I am wondering if the sum of two non-zero coprime fifth powers can be powerful. There are no small solutions.

Q1 Can the sum of two non-zero coprime fifth powers be powerful?

Got a partial result, possibly wrong.

Consider the surface:

$$ S: x^5+y^5-z^2 t^3=0 $$

According to Magma it is a rational surface with complete parametrization:

```
x,y,z,t=u^8*s^2 + 10*u^7*v*s^2 + 43*u^6*v^2*s^2 + 104*u^5*v^3*s^2 + 155*u^4*v^4*s^2 + 147*u^3*v^5*s^2 + 90*u^2*v^6*s^2 + 36*u*v^7*s^2 + 8*v^8*s^2, u^7*v*s^2 + 9*u^6*v^2*s^2 + 34*u^5*v^3*s^2 + 70*u^4*v^4*s^2 + 85*u^3*v^5*s^2 + 62*u^2*v^6*s^2 + 28*u*v^7*s^2 + 8*v^8*s^2, u^5*s^5 + 10*u^4*v*s^5 + 40*u^3*v^2*s^5 + 80*u^2*v^3*s^5 + 80*u*v^4*s^5 + 32*v^5*s^5, u^10 + 10*u^9*v + 45*u^8*v^2 + 120*u^7*v^3 + 210*u^6*v^4 + 254*u^5*v^5 + 220*u^4*v^6 + 140*u^3*v^7 + 65*u^2*v^8 + 20*u*v^9 + 4*v^10
```

$$ \begin{aligned} x =& (u + v) \cdot s^{2} \cdot (u + 2 v)^{3} \cdot (u^{4} + 3 u^{3} v + 4 u^{2} v^{2} + 2 u v^{3} + v^{4}) \\ y =& v \cdot s^{2} \cdot (u + 2 v)^{3} \cdot (u^{4} + 3 u^{3} v + 4 u^{2} v^{2} + 2 u v^{3} + v^{4}) \\ z =& s^{5} \cdot (u + 2 v)^{5} \\ t =& (u + 2 v)^{2} \cdot (u^{4} + 3 u^{3} v + 4 u^{2} v^{2} + 2 u v^{3} + v^{4})^{2} \end{aligned} $$

Which means $x^5+y^5 = z'^{10} t'^6$.

The inverse map is: $$ u=x^2 t - y^2 t, \; v=x y t + y^2 t, \; s=z t^2 $$

The inverse map implies for integer solution $(x,y,z,t)$, $u,v,s$ must be integers.

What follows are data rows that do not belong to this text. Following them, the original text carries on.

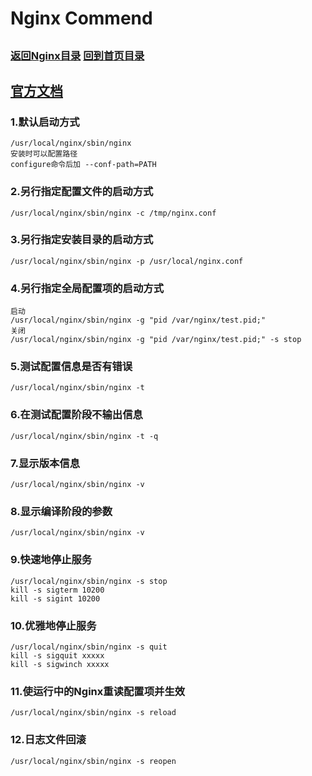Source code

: Nginx Commend
====
##
### [返回Nginx目录](./NginxDirectory.md) [回到首页目录](/README.md)

## [官方文档](http://nginx.org/en/docs/)

### 1.默认启动方式
  
    /usr/local/nginx/sbin/nginx
    安装时可以配置路径
    configure命令后加 --conf-path=PATH

### 2.另行指定配置文件的启动方式
    
    /usr/local/nginx/sbin/nginx -c /tmp/nginx.conf

### 3.另行指定安装目录的启动方式

    /usr/local/nginx/sbin/nginx -p /usr/local/nginx.conf

### 4.另行指定全局配置项的启动方式

    启动
    /usr/local/nginx/sbin/nginx -g "pid /var/nginx/test.pid;"
    关闭
    /usr/local/nginx/sbin/nginx -g "pid /var/nginx/test.pid;" -s stop

### 5.测试配置信息是否有错误

    /usr/local/nginx/sbin/nginx -t

### 6.在测试配置阶段不输出信息

    /usr/local/nginx/sbin/nginx -t -q

### 7.显示版本信息
  
    /usr/local/nginx/sbin/nginx -v

### 8.显示编译阶段的参数

    /usr/local/nginx/sbin/nginx -v

### 9.快速地停止服务

    /usr/local/nginx/sbin/nginx -s stop
    kill -s sigterm 10200
    kill -s sigint 10200

### 10.优雅地停止服务

    /usr/local/nginx/sbin/nginx -s quit
    kill -s sigquit xxxxx
    kill -s sigwinch xxxxx

### 11.使运行中的Nginx重读配置项并生效

    /usr/local/nginx/sbin/nginx -s reload

### 12.日志文件回滚

    /usr/local/nginx/sbin/nginx -s reopen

From the parametrization $$ \gcd(x,y)=s^{2} \cdot (u + 2 v)^{3} \cdot (u^{4} + 3 u^{3} v + 4 u^{2} v^{2} + 2 u v^{3} + v^{4}) $$

And for coprimality, $|s|=1 ,\; | u + 2 v | =1 ,\; |u^{4} + 3 u^{3} v + 4 u^{2} v^{2} + 2 u v^{3} + v^{4}|=1$ which leads to solution of an univariate polynomial, giving no solution.

Q2 Is the above argument correct?

It would be a proof to FLT for exponent $5$.

The related surface $$ S_7: x^7+y^7-z^3 t^4 = 0 $$

Is rational too.

Q3 Is it true that for a prime $p \ge 5$, the surface $ S_p: x^p + y^p - z^{\lfloor p / 2\rfloor} t^{p - \lfloor p / 2\rfloor} =0 $ is rational?

Magma timeouts. According to a Macaulay2 program even $S$ is not rational.